## WHAT YOU HAVE TO DO
After locating the line that contains "2. Database: mongoDB provided by mLab" in the records below, write out exactly that line and each line after it through the one that contains "3. Rewrite front-end js files by using React", and nothing else.

## RECORDS TO USE
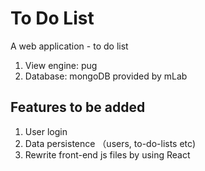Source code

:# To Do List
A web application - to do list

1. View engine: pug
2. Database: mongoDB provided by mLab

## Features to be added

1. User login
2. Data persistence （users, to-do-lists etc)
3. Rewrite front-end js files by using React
...
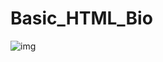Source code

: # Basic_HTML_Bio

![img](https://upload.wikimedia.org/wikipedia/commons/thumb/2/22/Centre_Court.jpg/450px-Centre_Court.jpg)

## TASK OUTPUT
2. Database: mongoDB provided by mLab

## Features to be added

1. User login
2. Data persistence （users, to-do-lists etc)
3. Rewrite front-end js files by using React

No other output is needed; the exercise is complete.